Jun 5, 2019

[C++] C++ Concurrency In Action, Second edition, recap [Ch.5]

Anthony Williams' C++ Concurrency In Action book hits second edition, hereby jotting down reading notes starts from Chapter 5, which draws the C++'s memory model and concurrent program design.
The Art of Multiprocessor Programming , [multiprocessor programming] types of synchronization)

For the system languages I am currently using having the sequential-consistent memory model, which is quite straight forward to work with (Go, Java). While C++ gives us a bit more,
thus the understanding of MESI , store buffer,
memory/compiler barrier would be a plus for reading through the context.



C++ abstract machine memory model:

https://en.cppreference.com/w/cpp/language/memory_model

All data in a C++ program is made up of objects.
It's a statement about the building blocks of data in C++.
The C++ Standard defines an object as "a region of storage" although it goes on to assign properties to these objects, such as their type and lifetime.



Object memory layout:

Reference:
struct padding http://vsdmars.blogspot.com/search/label/c_struct
  • Every variable is an object, including those that are members of other objects.
  • Every object occupies at least one memory location.
  • Variables of fundamental types such as int or char occupy exactly one memory location, whatever their size, even if they’re adjacent or part of an array.
  • Adjacent bit fields are part of the same memory location.
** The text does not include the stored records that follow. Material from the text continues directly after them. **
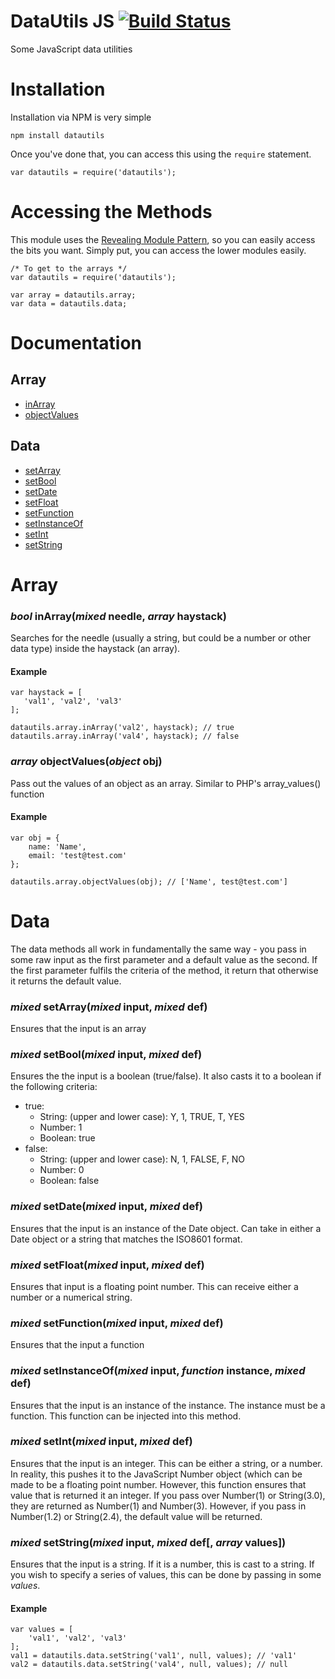 # DataUtils JS [![Build Status](https://travis-ci.org/riggerthegeek/datautils-js.png?branch=master)](https://travis-ci.org/riggerthegeek/datautils-js)

Some JavaScript data utilities

# Installation

Installation via NPM is very simple

    npm install datautils

Once you've done that, you can access this using the `require` statement.

    var datautils = require('datautils');

# Accessing the Methods

This module uses the [Revealing Module Pattern](http://addyosmani.com/resources/essentialjsdesignpatterns/book/#revealingmodulepatternjavascript), so you can easily access the bits you want.  Simply put, you can access the lower modules easily.

    /* To get to the arrays */
    var datautils = require('datautils');
    
    var array = datautils.array;
    var data = datautils.data;

# Documentation

## Array
 - [inArray](#inArray)
 - [objectValues](#objectValues)

## Data
 - [setArray](#setArray)
 - [setBool](#setBool)
 - [setDate](#setDate)
 - [setFloat](#setFloat)
 - [setFunction](#setFunction)
 - [setInstanceOf](#setInstanceOf)
 - [setInt](#setInt)
 - [setString](#setString)

# Array

### _bool_ inArray(_mixed_ needle, _array_ haystack)

Searches for the needle (usually a string, but could be a number or other data
type) inside the haystack (an array).

#### Example

    var haystack = [
       'val1', 'val2', 'val3'
    ];
    
    datautils.array.inArray('val2', haystack); // true
    datautils.array.inArray('val4', haystack); // false

### _array_ objectValues(_object_ obj)

Pass out the values of an object as an array.  Similar to PHP's array_values()
function

#### Example

    var obj = {
        name: 'Name',
        email: 'test@test.com'
    };
    
    datautils.array.objectValues(obj); // ['Name', test@test.com']

# Data

The data methods all work in fundamentally the same way - you pass in some
raw input as the first parameter and a default value as the second.  If the first
parameter fulfils the criteria of the method, it return that otherwise it returns
the default value.

### _mixed_ setArray(_mixed_ input, _mixed_ def)

Ensures that the input is an array

### _mixed_ setBool(_mixed_ input, _mixed_ def)

Ensures the the input is a boolean (true/false).  It also casts it to a boolean
if the following criteria:
 - true:
   - String: (upper and lower case): Y, 1, TRUE, T, YES
   - Number: 1
   - Boolean: true
 - false:
   - String: (upper and lower case): N, 1, FALSE, F, NO
   - Number: 0
   - Boolean: false

### _mixed_ setDate(_mixed_ input, _mixed_ def)

Ensures that the input is an instance of the Date object.  Can take in either a
Date object or a string that matches the ISO8601 format.

### _mixed_ setFloat(_mixed_ input, _mixed_ def)

Ensures that input is a floating point number.  This can receive either a number
or a numerical string.

### _mixed_ setFunction(_mixed_ input, _mixed_ def)

Ensures that the input a function

### _mixed_ setInstanceOf(_mixed_ input, _function_ instance, _mixed_ def)

Ensures that the input is an instance of the instance.  The instance must
be a function.  This function can be injected into this method.

### _mixed_ setInt(_mixed_ input, _mixed_ def)

Ensures that the input is an integer.  This can be either a string, or a
number.  In reality, this pushes it to the JavaScript Number object 
(which can be made to be a floating point number.  However, this function
ensures that value that is returned it an integer.  If you pass over
Number(1) or String(3.0), they are returned as Number(1) and Number(3).
However, if you pass in Number(1.2) or String(2.4), the default value
will be returned.

### _mixed_ setString(_mixed_ input, _mixed_ def[, _array_ values])

Ensures that the input is a string.  If it is a number, this is cast
to a string.  If you wish to specify a series of values, this can be done
by passing in some _values_.

#### Example

    var values = [
        'val1', 'val2', 'val3'
    ];
    val1 = datautils.data.setString('val1', null, values); // 'val1'
    val2 = datautils.data.setString('val4', null, values); // null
Every object in a C++ program has a modification order composed of all the writes to that object from all threads in the program, starting with the object's initialization. 




compare_exchange_weak() can be used in a loop,
reason is that:
e.g
bool expected=false;
extern atomic<bool> b; // set somewhere else
while(!b.compare_exchange_weak(expected,true) && !expected);



std::atomic<UDT>
  • UDT has trivial copy-assignment operator.
  • Every base class and non-static data member of a user-defined type must also have a trivial copy-assignment operator. 
  • Which permits the compiler to use memcpy() or an equivalent operation for assignment operations, because there's no user-written code to run.



The compare-exchange operations do bitwise comparison as if using memcmp(), rather than using any comparison operator that may be defined for UDT.
  • If the type provides comparison operations that have different semantics,
  • or the type has padding bits that do not participate in normal comparisons,
then this can lead to a compare-exchange operation failing, even though the values compare equally.
    
Make UDT less then the size of 1 word or 2 words(DWCAS).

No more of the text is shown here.